Because Alaska has no income or sales tax, the general fund pays for nearly every state service including infrastructure and education; 93 percent of the fund is comprised of oil money.
At its peak, Alaska was producing over 2 million barrels of oil per day, averaging 1.6 million barrels a day that year (1988). Since then, Alaskan oil production has slowly declined and has now fallen behind Texas, North Dakota and Canada in production.
Supporters of SB21 believe revisions to the oil tax in 2007, championed by former Governor Sarah Palin, have caused Alaska to miss out on the current worldwide boom in oil and gas investment. Alaska has the largest oilfields ever discovered in North America, but the oil industry has been restricted to explore by federal regulatory and permitting standards as well as cost.

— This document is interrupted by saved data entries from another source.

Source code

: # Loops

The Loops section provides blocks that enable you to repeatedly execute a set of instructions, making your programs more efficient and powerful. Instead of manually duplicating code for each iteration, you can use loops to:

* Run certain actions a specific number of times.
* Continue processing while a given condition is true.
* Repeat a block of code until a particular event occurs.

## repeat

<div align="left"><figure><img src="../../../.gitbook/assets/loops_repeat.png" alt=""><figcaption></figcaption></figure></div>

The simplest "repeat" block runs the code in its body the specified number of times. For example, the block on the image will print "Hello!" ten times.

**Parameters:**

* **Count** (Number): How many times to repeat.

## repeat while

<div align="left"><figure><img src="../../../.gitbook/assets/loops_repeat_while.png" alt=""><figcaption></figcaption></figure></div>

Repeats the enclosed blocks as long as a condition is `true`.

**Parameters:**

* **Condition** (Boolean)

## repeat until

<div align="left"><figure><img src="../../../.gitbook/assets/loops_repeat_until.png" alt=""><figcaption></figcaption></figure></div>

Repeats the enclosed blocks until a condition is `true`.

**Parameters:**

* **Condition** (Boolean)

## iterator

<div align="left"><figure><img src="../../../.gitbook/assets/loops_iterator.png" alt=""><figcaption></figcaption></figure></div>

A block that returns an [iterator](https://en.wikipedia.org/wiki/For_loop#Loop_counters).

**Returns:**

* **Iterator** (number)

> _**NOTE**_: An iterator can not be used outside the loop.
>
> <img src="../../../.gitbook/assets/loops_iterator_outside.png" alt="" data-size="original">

The NY Times quoted Exxon’s Dan Seckers prior to passage of SB21, who said “the current tax structure creates a major disincentive to invest in the high-risk, high-cost opportunities available in Alaska.”
For now, Alaskans can only hope the tax breaks will spark new investment and put Alaska back on the map as a major oil producer. And judging by a U.S. Department of Energy report, the outlook is bright. The report estimates that recoverable oil on the North Slope is around 22 billion barrels, including reserves from existing fields and undiscovered resources.
Additionally, the University of Alaska’s Institute of Social and Economic Research says “The Alaska OCS may be one of the largest untapped oil and gas basins in the world. An annual average of 54,700 new jobs would be created and sustained through the year 2057 by its development, with 68,600 during production and 91,500 at peak employment. Development of Alaska’s OCS resources would result in a total of $145 billion in new payroll through the year 2057, including $63 billion to employees in Alaska and $82 billion to employees in the Lower 48.”